I have not been writing here because it hasn't felt right for awhile. I've been bouncing around for two months, no focus, overwhelmed. And this hasn't felt like the right place to dump it. I've been thinking about what to do next in bloggy land. I want to do something different. Lots of things that gave birth to this page the way it exists have moved on, stuff in my head and in real life, and I think it's time to ramble on. I have a lot of ideas, seem determined to purchase domain names to go along with them, and my friend the web designer is waiting to help me get some of them up and running. Summer will hopefully give a LITTLE bit of time for that sort of thing, but I'm not optimistic about that, given the excess of things I have to do.

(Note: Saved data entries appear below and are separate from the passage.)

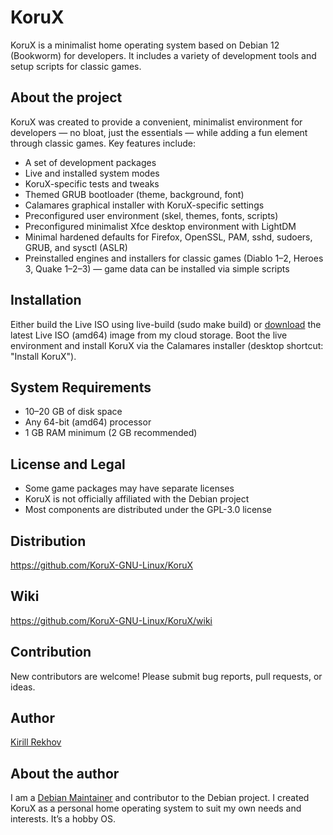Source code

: # KoruX

KoruX is a minimalist home operating system based on Debian 12 (Bookworm) for
developers. It includes a variety of development tools and setup scripts for
classic games.

## About the project

KoruX was created to provide a convenient, minimalist environment for developers
— no bloat, just the essentials — while adding a fun element through classic
games. Key features include:

- A set of development packages
- Live and installed system modes
- KoruX-specific tests and tweaks
- Themed GRUB bootloader (theme, background, font)
- Calamares graphical installer with KoruX-specific settings
- Preconfigured user environment (skel, themes, fonts, scripts)
- Preconfigured minimalist Xfce desktop environment with LightDM
- Minimal hardened defaults for Firefox, OpenSSL, PAM, sshd, sudoers, GRUB, and
  sysctl (ASLR)
- Preinstalled engines and installers for classic games
  (Diablo 1–2, Heroes 3, Quake 1–2–3) — game data can be installed via simple scripts

## Installation

Either build the Live ISO using live-build (sudo make build) or
[download](https://disk.yandex.ru/d/UCea7iAEbWX3Zg) the latest Live ISO (amd64)
image from my cloud storage. Boot the live environment and install KoruX via the
Calamares installer (desktop shortcut: "Install KoruX").

## System Requirements

- 10–20 GB of disk space
- Any 64-bit (amd64) processor
- 1 GB RAM minimum (2 GB recommended)

## License and Legal

- Some game packages may have separate licenses
- KoruX is not officially affiliated with the Debian project
- Most components are distributed under the GPL-3.0 license

## Distribution

https://github.com/KoruX-GNU-Linux/KoruX

## Wiki

https://github.com/KoruX-GNU-Linux/KoruX/wiki

## Contribution

New contributors are welcome! Please submit bug reports, pull requests, or ideas.

## Author

[Kirill Rekhov](https://github.com/krekhovx)

## About the author

I am a [Debian Maintainer](https://nm.debian.org/person/krekhov/) and
contributor to the Debian project. I created KoruX as a personal home operating
system to suit my own needs and interests. It’s a hobby OS.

Everything is so busy, everything is so packed, and I have got to make some money. I have to attend to the bare bones business of my life, because I've been distracted by the cobwebs in my brain that I simply could not seem to sweep out no matter how hard I tried. It's the trying, ironically, that causes the problems. Letting go and moving on is dirty, difficult, mentally exhausting work, until you finally throw up your hands and go "Fuck this, this is so not worth it." It's like running a perpetual internal yard sale, throwing shit out on the grass, tagging and retagging it. Occasionally someone buys some vacuum cleaner or stack of books you've been trying to get rid of for years, so it's gone and that's awesome and you really don't have to ever think of it again. But more often than not you have to restack it all because it doesn't get sold and bring it into the house again, find a place for it, again, without going crazy.
After a month starting about mid-April and moving into May of anxiety and depression so great I felt most mornings like my chest and my head were going to simultaneously explode, where it all felt like so much pathetic backsliding over imaginary pain, I've felt the waters parting just a bit. I've got some optimism back. I won't remember this spring with any great joy, to be truthful, except yesterday when I was walking back to my car from the Metro, the weather was so beautiful that I thought (and maybe even said aloud, but I admit nothing) that on this kind of day, everything seems just so perfect with the world. I got so tired of winter this year. And now that spring has been so difficult, one thing that's done is made me grab onto joy where I can, because I don't know what else to do but celebrate it for the fleeting moments that I feel it.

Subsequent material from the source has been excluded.